Stimulus-Responsive Dynamic Foldamers as Molecular Communication Devices

作为分子通信设备的刺激响应动态折叠器

• 批准号: 2123557
• 金额: --
• 依托单位: University of Bristol
• 依托单位国家: 英国
• 项目类别: Studentship
• 财政年份: 2018
• 资助国家: 英国
• 起止时间: 2018 至 无数据
• 项目状态: 已结题
• 来源: https://gtr.ukri.org/projects?ref=studentship-2123557
• 关键词: Stimulus; Responsive; Dynamic; Foldamers; Molecular

Biology communicates information by means of conformational change, and the aim of this project is to design and synthesise artificial mimics of biological communication systems, such as those responsible for smell, taste and vision. These mimics will be based on new classes of dynamic foldamers (chain-like molecules that fold into a conformationally ordered state in solution.) The student will develop synthetic routes to novel foldamers with reversible chirality or polarity, and devise methods for inducing conformational change in these molecules by modulation of their environment, such as pH change and visible/UV light irradiation. The student will also develop synthetic routes to novel ligands which are designed to bind with said foldamers.In particular, the student will look to combine the use of novel wavelength-dependent photoacids (molecules that become more acidic upon irradiation with visible light) with dynamic foldamers. The student will monitor the transmission of conformational information using common analytical techniques such as CD (circular dichroism) and NMR (nuclear magnetic resonance) spectroscopy.To the best of our knowledge, the use of light-induced pH change, to subsequently induce conformational change in foldamers, is an entirely novel concept. Such systems could ultimately be utilised as trans-membrane communication devices in artificial cells (e.g. artificial "smell/taste receptors" or "light sensors") Relevant EPSRC research areas: Analytical science, Synthetic biology, Synthetic coordination/organic/supramolecular chemistry.
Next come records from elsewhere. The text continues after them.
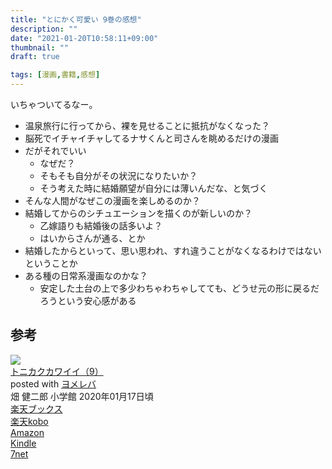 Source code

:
 ```yaml
---
title: "とにかく可愛い 9巻の感想"
description: ""
date: "2021-01-20T10:58:11+09:00"
thumbnail: ""
draft: true

tags: [漫画,書籍,感想]
---
```

いちゃついてるなー。

- 温泉旅行に行ってから、裸を見せることに抵抗がなくなった？
- 脳死でイチャイチャしてるナサくんと司さんを眺めるだけの漫画
- だがそれでいい
    - なぜだ？
    - そもそも自分がその状況になりたいか？
    - そう考えた時に結婚願望が自分には薄いんだな、と気づく
- そんな人間がなぜこの漫画を楽しめるのか？
- 結婚してからのシチュエーションを描くのが新しいのか？
    - 乙嫁語りも結婚後の話多いよ？
    - はいからさんが通る、とか
- 結婚したからといって、思い思われ、すれ違うことがなくなるわけではないということか
- ある種の日常系漫画なのかな？
    - 安定した土台の上で多少わちゃわちゃしてても、どうせ元の形に戻るだろうという安心感がある

## 参考

<div class="cstmreba"><div class="booklink-box"><div class="booklink-image"><a href="//af.moshimo.com/af/c/click?a_id=2220301&p_id=56&pc_id=56&pl_id=637&s_v=b5Rz2P0601xu&url=http%3A%2F%2Fbooks.rakuten.co.jp%2Frb%2F16153987%2F" target="_blank" ><img src="https://thumbnail.image.rakuten.co.jp/@0_mall/book/cabinet/5446/9784091295446.jpg?_ex=64x64" style="border: none;" /></a><img src="//i.moshimo.com/af/i/impression?a_id=2220301&p_id=56&pc_id=56&pl_id=637" width="1" height="1" style="border:none;"></div><div class="booklink-info"><div class="booklink-name"><a href="//af.moshimo.com/af/c/click?a_id=2220301&p_id=56&pc_id=56&pl_id=637&s_v=b5Rz2P0601xu&url=http%3A%2F%2Fbooks.rakuten.co.jp%2Frb%2F16153987%2F" target="_blank" >トニカクカワイイ（9）</a><img src="//i.moshimo.com/af/i/impression?a_id=2220301&p_id=56&pc_id=56&pl_id=637" width="1" height="1" style="border:none;"><div class="booklink-powered-date">posted with <a href="https://yomereba.com" rel="nofollow" target="_blank">ヨメレバ</a></div></div><div class="booklink-detail">畑 健二郎 小学館 2020年01月17日頃    </div><div class="booklink-link2"><div class="shoplinkrakuten"><a href="//af.moshimo.com/af/c/click?a_id=2220301&p_id=56&pc_id=56&pl_id=637&s_v=b5Rz2P0601xu&url=http%3A%2F%2Fbooks.rakuten.co.jp%2Frb%2F16153987%2F" target="_blank" >楽天ブックス</a><img src="//i.moshimo.com/af/i/impression?a_id=2220301&p_id=56&pc_id=56&pl_id=637" width="1" height="1" style="border:none;"></div><div class="shoplinkrakukobo"><a href="//af.moshimo.com/af/c/click?a_id=2220301&p_id=56&pc_id=56&pl_id=637&s_v=b5Rz2P0601xu&url=https%3A%2F%2Fbooks.rakuten.co.jp%2Frk%2Fdd0aa1e99b753430bdc54879287277f8%2F" target="_blank" >楽天kobo</a><img src="//i.moshimo.com/af/i/impression?a_id=2220301&p_id=56&pc_id=56&pl_id=637" width="1" height="1" style="border:none;"></div><div class="shoplinkamazon"><a href="//af.moshimo.com/af/c/click?a_id=2220302&p_id=170&pc_id=185&pl_id=4062&s_v=b5Rz2P0601xu&url=https%3A%2F%2Fwww.amazon.co.jp%2Fexec%2Fobidos%2FASIN%2F4091295444" target="_blank" >Amazon</a></div><div class="shoplinkkindle"><a href="//af.moshimo.com/af/c/click?a_id=2220302&p_id=170&pc_id=185&pl_id=4062&s_v=b5Rz2P0601xu&url=https%3A%2F%2Fwww.amazon.co.jp%2Fgp%2Fsearch%3Fkeywords%3D%25E3%2583%2588%25E3%2583%258B%25E3%2582%25AB%25E3%2582%25AF%25E3%2582%25AB%25E3%2583%25AF%25E3%2582%25A4%25E3%2582%25A4%25EF%25BC%25889%25EF%25BC%2589%26__mk_ja_JP%3D%2583J%2583%255E%2583J%2583i%26url%3Dnode%253D2275256051" target="_blank" >Kindle</a></div><div class="shoplinkseven"><a href="//af.moshimo.com/af/c/click?a_id=2317554&p_id=932&pc_id=1188&pl_id=12456&s_v=b5Rz2P0601xu&url=http%3A%2F%2F7net.omni7.jp%2Fsearch%2F%3FsearchKeywordFlg%3D1%26keyword%3D9784091295446" target="_blank" >7net<img src="//i.moshimo.com/af/i/impression?a_id=2317554&p_id=932&pc_id=1188&pl_id=12456" width="1" height="1" style="border:none;"></a></div>            	  	  	  	      </div></div><div class="booklink-footer"></div></div></div>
生物通过构象变化来传递信息，该项目的目标是设计和合成人工模拟的生物交流系统，如负责嗅觉、味觉和视觉的系统。这些模拟将基于新的动态折叠分子(在溶液中折叠成构象有序状态的链状分子)。学生将开发具有可逆手性或极性的新型折叠体的合成路线，并设计通过调节这些分子的环境，如pH变化和可见光/紫外光照射来诱导其构象变化的方法。学生还将开发合成路线，以获得与所述折叠体结合的新型配体。特别是，学生将寻求将新型波长相关光酸(可见光照射后变得更酸性的分子)的使用与动态折叠体结合起来。学生将使用CD(圆二色谱)和核磁共振(核磁共振)光谱等常用分析技术来监测构象信息的传输。据我们所知，利用光诱导的pH变化，随后诱导折叠分子的构象变化，是一个全新的概念。这类系统最终可用作人造细胞(如人工“嗅觉/味觉感受器”或“光传感器”)中的跨膜通讯装置。与EPSRC相关的研究领域包括：分析科学、合成生物学、合成配位/有机/超分子化学。